If hold down both volume keys + power button, and hold for about 10 seconds, it reboots and vibrates and then goes to a "black screen" instead of the normal "bootloader" menu. If I then connect my usb and run "fastboot devices" on my computer, it does see and recognize the device properly and I can even send fastboot commands, but nothing ever appears on the screen of the device while in the bootloader. I've also tried "adb reboot bootloader" and it does the same thing. It appears to reboot into the bootloader but the screen remains black.

So I'm not sure how to unlock the bootloader if I'm not able to "click yes" on the device to unlock.

Has anyone else seen this? Any ideas? It seems very strange to me that it does "see" the device in fastboot mode and the bootloader works fine but yet I can't access the menu in the bootloader.

Any help would be greatly appreciated!


----------



## craigacgomez (Jan 17, 2012)

First unplug and power off... the keep vol-up + vol-down depressed and press the power button... you should see the bootloader screen... if you see the Google boot logo, it didn't work... try again!


----------



## sharkynolike (Apr 11, 2012)

craigacgomez said:


> First unplug and power off... the keep vol-up + vol-down depressed and press the power button... you should see the bootloader screen... if you see the Google boot logo, it didn't work... try again!


First off, thanks for the reply. I've tried this numerous times. I've tried it plugged / unplugged, via adb, with deviced on/off, etc... Like I said, it seems to go into "bootloader / fastboot" mode but nothing appears on the screen. It also is accepting fastboot commands in this mode. I've unlocked / relocked the bootloader on my Nexus 7 several times, so I'm familiar with the steps but this just seems odd and I haven't seen any other reports of it. Wondering if I may need to return this sucker.


----------



## craigacgomez (Jan 17, 2012)

Another way is to start usb debugging and type adb reboot bootloader


----------



## sharkynolike (Apr 11, 2012)

craigacgomez said:


> Another way is to start usb debugging and type adb reboot bootloader


Yep. I've tried that too. It does the exact same thing.


----------



## craigacgomez (Jan 17, 2012)

That's weird... you might want to try one last resort before you return it... flash the factory image from Google... it will reflash you bootloader as well....


----------



## sharkynolike (Apr 11, 2012)

Thanks. I'm gonna give that a shot.

Edit: Wait, can I do that without unlocking the bootloader?


----------



## craigacgomez (Jan 17, 2012)

sharkynolike said:


> Thanks. I'm gonna give that a shot.
> 
> Edit: Wait, can I do that without unlocking the bootloader?

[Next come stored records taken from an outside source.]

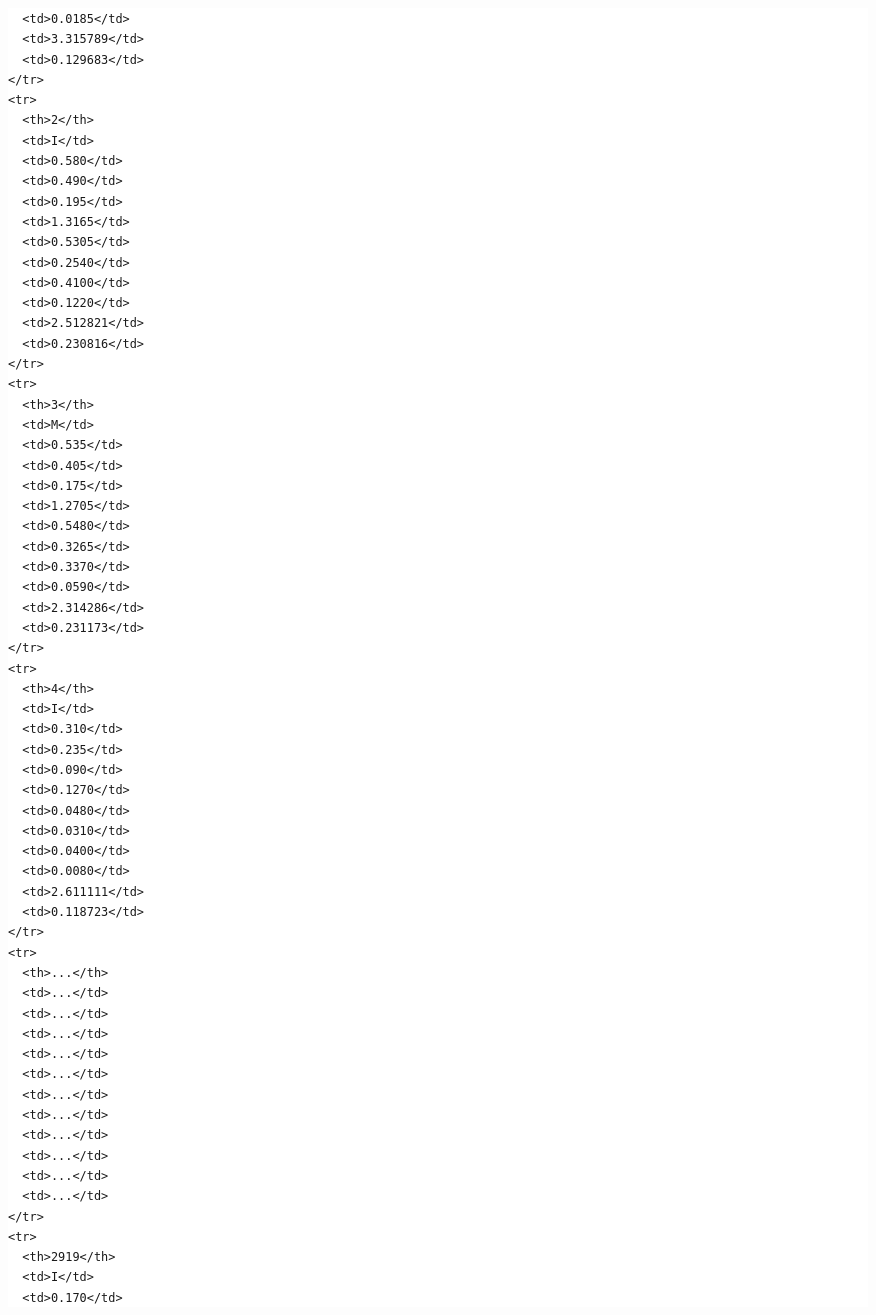       <td>0.0185</td>
      <td>3.315789</td>
      <td>0.129683</td>
    </tr>
    <tr>
      <th>2</th>
      <td>I</td>
      <td>0.580</td>
      <td>0.490</td>
      <td>0.195</td>
      <td>1.3165</td>
      <td>0.5305</td>
      <td>0.2540</td>
      <td>0.4100</td>
      <td>0.1220</td>
      <td>2.512821</td>
      <td>0.230816</td>
    </tr>
    <tr>
      <th>3</th>
      <td>M</td>
      <td>0.535</td>
      <td>0.405</td>
      <td>0.175</td>
      <td>1.2705</td>
      <td>0.5480</td>
      <td>0.3265</td>
      <td>0.3370</td>
      <td>0.0590</td>
      <td>2.314286</td>
      <td>0.231173</td>
    </tr>
    <tr>
      <th>4</th>
      <td>I</td>
      <td>0.310</td>
      <td>0.235</td>
      <td>0.090</td>
      <td>0.1270</td>
      <td>0.0480</td>
      <td>0.0310</td>
      <td>0.0400</td>
      <td>0.0080</td>
      <td>2.611111</td>
      <td>0.118723</td>
    </tr>
    <tr>
      <th>...</th>
      <td>...</td>
      <td>...</td>
      <td>...</td>
      <td>...</td>
      <td>...</td>
      <td>...</td>
      <td>...</td>
      <td>...</td>
      <td>...</td>
      <td>...</td>
      <td>...</td>
    </tr>
    <tr>
      <th>2919</th>
      <td>I</td>
      <td>0.170</td>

Yes... Download the zip (https://developers.google.com/android/nexus/images#mantarayjop40c)... extract it... connect the tablet... reboot into bootloader (blank screen bootloader in your case)... run flash-all.bat (Windows) or flash-all.sh (Linux/Mac)


----------



## sharkynolike (Apr 11, 2012)

Thanks again for the assist... but unfortunately still no go. I ran flash-all.sh (via Linux) and watched it successfully re-flash all the partitions (including the bootloader).... But still no bootloader menu when using either the key-combo method or "adb reboot bootloader". Strange, not sure what else can be done besides returning it.


----------



## craigacgomez (Jan 17, 2012)

Yeah, I'd say return it... that's super strange behaviour... just make sure you re-lock it before you send it!!


----------



## El Niche (Dec 24, 2012)

Hello,

Have you been able to figure this out? Decided to unlock my bootloader, but was unable to get into fastboot mode. Im wondering if a factory reset might make it work. Please let me know if you have a solution for this problem as I'd rather not facctory reset if its not gonna work

Thanks

Hope theres no need to return the item


----------



## El Niche (Dec 24, 2012)

UPDATE: I was able to unlock the bootloader, however, the screen never did show. I used a toolkit and the device rebooted and was supposed to show the "Confirm you wnat to unlock bootloader" but it was just dark. I guessed Vol down and then power to confirm even tho the screen was black. The device got unlocked. and was fine. Weird my fastboot menu is dark, however I dont plan on using it too much so its def not a RMA for me.


----------



## sharkynolike (Apr 11, 2012)

Glad you were able to get the bootloader unlocked. Interesting that you were still able to do it... It sounds like a similar issue to what I was experiencing. I was able to get it to recognize fastboot but could never get anything to appear on the screen. I went ahead and returned the device and now have a new one that properly shows the bootloader menu now.


----------



## throwbot (Jan 2, 2012)

Call me crazy (or redundant if this has been touched on), but I'm pretty sure you're gonna have to configure your drivers (configure first when the tablet is on, then configure again for when its in the bootloader.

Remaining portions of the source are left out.